[[ DATA LISTING open ]]

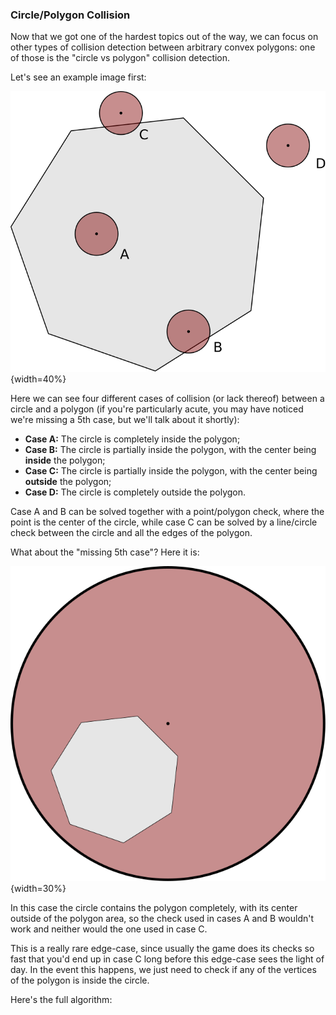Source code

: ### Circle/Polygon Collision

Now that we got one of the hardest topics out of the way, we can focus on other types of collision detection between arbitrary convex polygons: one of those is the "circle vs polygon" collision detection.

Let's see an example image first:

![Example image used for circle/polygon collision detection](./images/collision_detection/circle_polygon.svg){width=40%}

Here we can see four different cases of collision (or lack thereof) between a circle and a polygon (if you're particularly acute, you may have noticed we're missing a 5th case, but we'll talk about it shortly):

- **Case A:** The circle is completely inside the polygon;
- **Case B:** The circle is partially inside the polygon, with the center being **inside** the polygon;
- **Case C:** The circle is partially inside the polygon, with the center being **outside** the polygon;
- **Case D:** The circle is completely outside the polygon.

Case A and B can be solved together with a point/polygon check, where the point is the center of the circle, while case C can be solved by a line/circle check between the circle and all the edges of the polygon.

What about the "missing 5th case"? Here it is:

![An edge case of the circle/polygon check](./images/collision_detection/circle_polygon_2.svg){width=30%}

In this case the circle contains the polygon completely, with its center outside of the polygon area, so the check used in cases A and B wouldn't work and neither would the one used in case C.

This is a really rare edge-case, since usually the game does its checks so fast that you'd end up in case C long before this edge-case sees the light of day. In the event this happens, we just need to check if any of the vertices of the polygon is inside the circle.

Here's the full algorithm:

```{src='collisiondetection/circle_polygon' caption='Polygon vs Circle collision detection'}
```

[[ DATA LISTING closed ]]

> [WORK TO BE COMPLETED] Nothing but the lines from the one with "Now that we" through the final line of the records may appear in the answer, and each must be transcribed exactly.

> [SOLUTION TO THE PROBLEM]
Now that we got one of the hardest topics out of the way, we can focus on other types of collision detection between arbitrary convex polygons: one of those is the "circle vs polygon" collision detection.

Let's see an example image first:

![Example image used for circle/polygon collision detection](./images/collision_detection/circle_polygon.svg){width=40%}

Here we can see four different cases of collision (or lack thereof) between a circle and a polygon (if you're particularly acute, you may have noticed we're missing a 5th case, but we'll talk about it shortly):

- **Case A:** The circle is completely inside the polygon;
- **Case B:** The circle is partially inside the polygon, with the center being **inside** the polygon;
- **Case C:** The circle is partially inside the polygon, with the center being **outside** the polygon;
- **Case D:** The circle is completely outside the polygon.

Case A and B can be solved together with a point/polygon check, where the point is the center of the circle, while case C can be solved by a line/circle check between the circle and all the edges of the polygon.

What about the "missing 5th case"? Here it is:

![An edge case of the circle/polygon check](./images/collision_detection/circle_polygon_2.svg){width=30%}

In this case the circle contains the polygon completely, with its center outside of the polygon area, so the check used in cases A and B wouldn't work and neither would the one used in case C.

This is a really rare edge-case, since usually the game does its checks so fast that you'd end up in case C long before this edge-case sees the light of day. In the event this happens, we just need to check if any of the vertices of the polygon is inside the circle.

Here's the full algorithm:

```{src='collisiondetection/circle_polygon' caption='Polygon vs Circle collision detection'}
```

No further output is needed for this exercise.